Zdjęcie okładkowe artykułu:
zdjęcie autora artykułu

Górnik Łęczna wywiozła ze Stróż trzy punkty. O wygranej nad Kolejarzem zadecydowała bramka strzelona przez Macieja Szmatiuka, który w 60. minucie z bliska wpakował piłkę do bramki po rzucie rożnym.

Tym samym Górnik Łęczna przełamał passę trzech spotkań bez kompletu punktów. Pokonanie małopolskiego rywala pozwoliło też wskoczyć podopiecznym trenera Jurija Szatałowa na piąte miejsce w I lidze.

- Wy, dziennikarze lubicie śledzić te serie, a my na to nie patrzyliśmy. Dla nas liczy się zwycięstwo i to na ciężkim terenie, gdzie nie jest łatwo grać w piłkę, a bardziej liczy się walka. Myślę, że tego nam właśnie ostatnio brakowało. Zdecydowanie byliśmy lepszym zespołem. Dopiero w ostatnich pięciu minutach się cofnęliśmy, ale nawet po strzelonej bramce mieliśmy okazje, by powiększyć prowadzenie, podobnie, jak w pierwszej części. Uważam zatem, że wygraliśmy zasłużenie. Mecz z Kolejarzem określiłbym jako taki bez historii. Odbył się, wygraliśmy, jedziemy do domu i myślimy już o kolejnym spotkaniu, które gramy w piątek - powiedział Tomasz Nowak.

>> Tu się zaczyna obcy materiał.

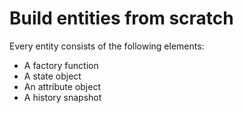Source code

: # Build entities from scratch

Every entity consists of the following elements:

- A factory function
- A state object
- An attribute object
- A history snapshot
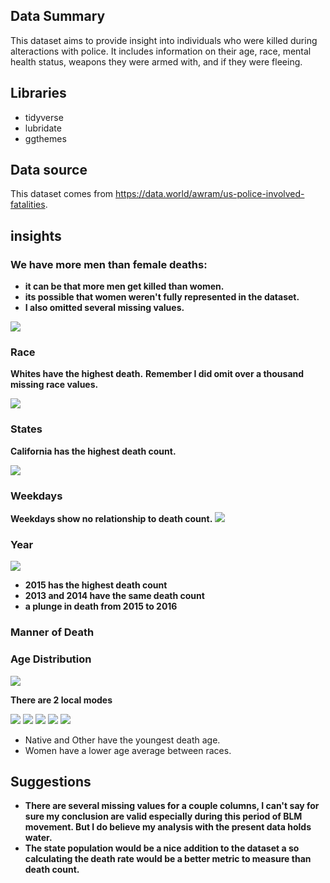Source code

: ## Data Summary 
This dataset aims to provide insight into individuals who were killed during alteractions with police. It includes information on their age, race, mental health status, weapons they were armed with, and if they were fleeing.

## Libraries 
* tidyverse
* lubridate
* ggthemes

## Data source 
This dataset comes from https://data.world/awram/us-police-involved-fatalities.

## insights 
### We have more men than female deaths: 
* **it can be that more men get killed than women.** 
* **its possible that women weren't fully represented in the dataset.**
* **I also omitted several missing values.**

![](img/gender_v_death.png)

### Race 
**Whites have the highest death.** 
**Remember I did omit over a thousand missing race values.**

![](img/race_v_death.png)

### States
**California has the highest death count.**

![](img/state_v_death.png)

### Weekdays 
**Weekdays show no relationship to death count.**
![](img/weeday.png)

### Year
![](img/year_v_death.png)
* **2015 has the highest death count**
* **2013 and 2014 have the same death count**
* **a plunge in death from 2015 to 2016**

### Manner of Death

### Age Distribution 
![](img/age_distribution.png)

**There are 2 local modes**

![](img/female_distr.png)
![](img/male_age_dis.png)
![](img/men&women_age.png)
![](img/avg_v_gender_race.png)
![](img/race_per_year.png)

* Native and Other have the youngest death age.
* Women have a lower age average between races.

## Suggestions 
* **There are several missing values for a couple columns, I can't say for sure my conclusion are valid especially during this period of BLM movement. But I do believe my analysis with the present data holds water.**
* **The state population would be a nice addition to the dataset a so calculating the death rate would be a better metric to measure than death count.**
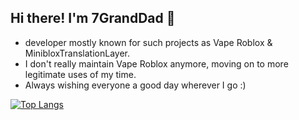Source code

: ## Hi there! I'm 7GrandDad 👋
- developer mostly known for such projects as Vape Roblox & MinibloxTranslationLayer.
- I don't really maintain Vape Roblox anymore, moving on to more legitimate uses of my time.
- Always wishing everyone a good day wherever I go :)

[![Top Langs](https://github-readme-stats.vercel.app/api/top-langs/?username=7granddadpgn&langs_count=8&theme=radical)](https://github.com/anuraghazra/github-readme-stats)
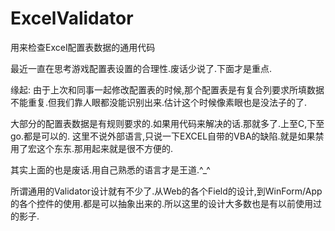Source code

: # ExcelValidator
用来检查Excel配置表数据的通用代码

最近一直在思考游戏配置表设置的合理性.废话少说了.下面才是重点.

缘起:
由于上次和同事一起修改配置表的时候,那个配置表是有复合列要求所填数据不能重复.但我们靠人眼都没能识别出来.估计这个时候像素眼也是没法子的了.

大部分的配置表数据是有规则要求的.如果用代码来解决的话.那就多了.上至C,下至go.都是可以的.
这里不说外部语言,只说一下EXCEL自带的VBA的缺陷.就是如果禁用了宏这个东东.那用起来就是很不方便的.

其实上面的也是废话.用自己熟悉的语言才是王道.^_^

所谓通用的Validator设计就有不少了.从Web的各个Field的设计,到WinForm/App的各个控件的使用.都是可以抽象出来的.所以这里的设计大多数也是有以前使用过的影子.
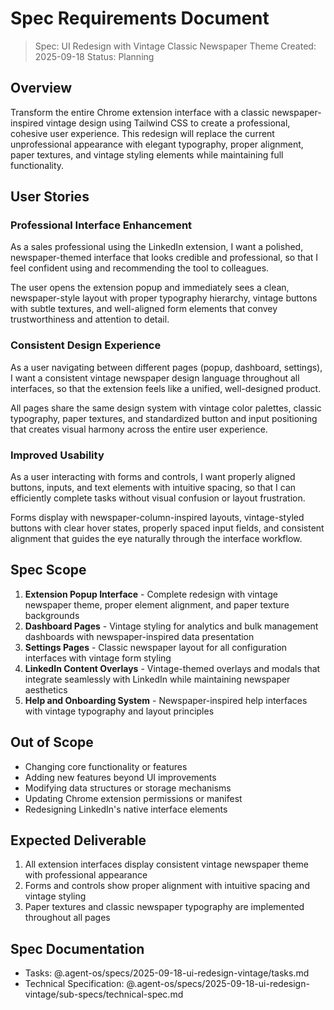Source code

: # Spec Requirements Document

> Spec: UI Redesign with Vintage Classic Newspaper Theme
> Created: 2025-09-18
> Status: Planning

## Overview

Transform the entire Chrome extension interface with a classic newspaper-inspired vintage design using Tailwind CSS to create a professional, cohesive user experience. This redesign will replace the current unprofessional appearance with elegant typography, proper alignment, paper textures, and vintage styling elements while maintaining full functionality.

## User Stories

### Professional Interface Enhancement

As a sales professional using the LinkedIn extension, I want a polished, newspaper-themed interface that looks credible and professional, so that I feel confident using and recommending the tool to colleagues.

The user opens the extension popup and immediately sees a clean, newspaper-style layout with proper typography hierarchy, vintage buttons with subtle textures, and well-aligned form elements that convey trustworthiness and attention to detail.

### Consistent Design Experience

As a user navigating between different pages (popup, dashboard, settings), I want a consistent vintage newspaper design language throughout all interfaces, so that the extension feels like a unified, well-designed product.

All pages share the same design system with vintage color palettes, classic typography, paper textures, and standardized button and input positioning that creates visual harmony across the entire user experience.

### Improved Usability

As a user interacting with forms and controls, I want properly aligned buttons, inputs, and text elements with intuitive spacing, so that I can efficiently complete tasks without visual confusion or layout frustration.

Forms display with newspaper-column-inspired layouts, vintage-styled buttons with clear hover states, properly spaced input fields, and consistent alignment that guides the eye naturally through the interface workflow.

## Spec Scope

1. **Extension Popup Interface** - Complete redesign with vintage newspaper theme, proper element alignment, and paper texture backgrounds
2. **Dashboard Pages** - Vintage styling for analytics and bulk management dashboards with newspaper-inspired data presentation
3. **Settings Pages** - Classic newspaper layout for all configuration interfaces with vintage form styling
4. **LinkedIn Content Overlays** - Vintage-themed overlays and modals that integrate seamlessly with LinkedIn while maintaining newspaper aesthetics
5. **Help and Onboarding System** - Newspaper-inspired help interfaces with vintage typography and layout principles

## Out of Scope

- Changing core functionality or features
- Adding new features beyond UI improvements
- Modifying data structures or storage mechanisms
- Updating Chrome extension permissions or manifest
- Redesigning LinkedIn's native interface elements

## Expected Deliverable

1. All extension interfaces display consistent vintage newspaper theme with professional appearance
2. Forms and controls show proper alignment with intuitive spacing and vintage styling
3. Paper textures and classic newspaper typography are implemented throughout all pages

## Spec Documentation

- Tasks: @.agent-os/specs/2025-09-18-ui-redesign-vintage/tasks.md
- Technical Specification: @.agent-os/specs/2025-09-18-ui-redesign-vintage/sub-specs/technical-spec.md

Piłka nożna na SportoweFakty.pl - nasz profil na Facebooku! Tylko dla fanów futbolu! Kliknij i polub nas.

Pokonanie Kolejarza Stróże było równoznaczne z awansem o trzy pozycje w ligowej tabeli. Patrząc na potencjał kadrowy Górnika Łęczna, bardziej adekwatne wydaje się być miejsce nie w środku stawki, a bliżej drużyn walczących o awans.

- Każdy zespół celuje w pierwsze miejsce i każdy chce wygrywać. My patrzymy zawsze na kolejne spotkanie, więc pokonanie Kolejarza nas cieszy i będziemy chcieli powtórzyć tę sztukę w meczu z Puszczą Niepołomice, szczególnie że gramy u siebie - zakończył Tomasz Nowak.